_WORK TO COMPLETE_
Pick out each line of the records that includes the string "frozen", and copy it.

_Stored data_

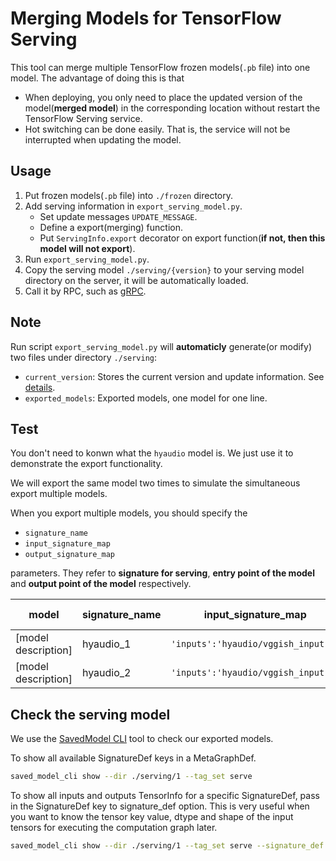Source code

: # Merging Models for TensorFlow Serving

This tool can merge multiple TensorFlow frozen models(`.pb` file) into one model. The advantage of doing this is that

- When deploying, you only need to place the updated version of the model(**merged model**) in the corresponding location without restart the TensorFlow Serving service.
- Hot switching can be done easily. That is, the service will not be interrupted when updating the model.

## Usage

1. Put frozen models(`.pb` file) into `./frozen` directory.
2. Add serving information in `export_serving_model.py`.
    - Set update messages `UPDATE_MESSAGE`.
    - Define a export(merging) function.
    - Put `ServingInfo.export` decorator on export function(**if not, then this model will not export**).
3. Run `export_serving_model.py`.
4. Copy the serving model `./serving/{version}` to your serving model directory on the server, it will be automatically loaded.
5. Call it by RPC, such as [gRPC][grpc].

## Note

Run script `export_serving_model.py` will **automaticly** generate(or modify) two files under directory `./serving`:

- `current_version`: Stores the current version and update information. See [details](./serving/README.md).
- `exported_models`: Exported models, one model for one line.

## Test

You don't need to konwn what the `hyaudio` model is. We just use it
to demonstrate the export functionality.

We will export the same model two times to simulate the simultaneous
export multiple models.

When you export multiple models, you should specify the

- `signature_name` 
- `input_signature_map`
- `output_signature_map` 

parameters. They refer to **signature for serving**, **entry point of the model**
and **output point of the model** respectively. 


| model | signature_name | input_signature_map | output_signature_map | frozen location(`./frozen`) |
|----------------|---------------------|----------------------|-----------|------|
| [model description]  | hyaudio_1  | `'inputs':'hyaudio/vggish_input:0'` | `'classes':'hyaudio/predict_classes:0', 'probs':'hyaudio/predict_probs:0'` | `audio/hyaudio.pb` |
| [model description]  | hyaudio_2  | `'inputs':'hyaudio/vggish_input:0'` | `'classes':'hyaudio/predict_classes:0', 'probs':'hyaudio/predict_probs:0'` | `audio/hyaudio.pb` |

## Check the serving model

We use the [SavedModel CLI][saved_model_cli] tool to check our exported models.

To show all available SignatureDef keys in a MetaGraphDef.

```bash
saved_model_cli show --dir ./serving/1 --tag_set serve
```

To show all inputs and outputs TensorInfo for a specific SignatureDef, pass in the SignatureDef key to signature_def option. This is very useful when you want to know the tensor key value, dtype and shape of the input tensors for executing the computation graph later.

```bash
saved_model_cli show --dir ./serving/1 --tag_set serve --signature_def hyaudio_1
```

[grpc]: https://grpc.io/
[saved_model_cli]: https://www.tensorflow.org/versions/r1.2/programmers_guide/saved_model_cli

_WRITTEN ANSWER_
This tool can merge multiple TensorFlow frozen models(`.pb` file) into one model. The advantage of doing this is that
1. Put frozen models(`.pb` file) into `./frozen` directory.
| model | signature_name | input_signature_map | output_signature_map | frozen location(`./frozen`) |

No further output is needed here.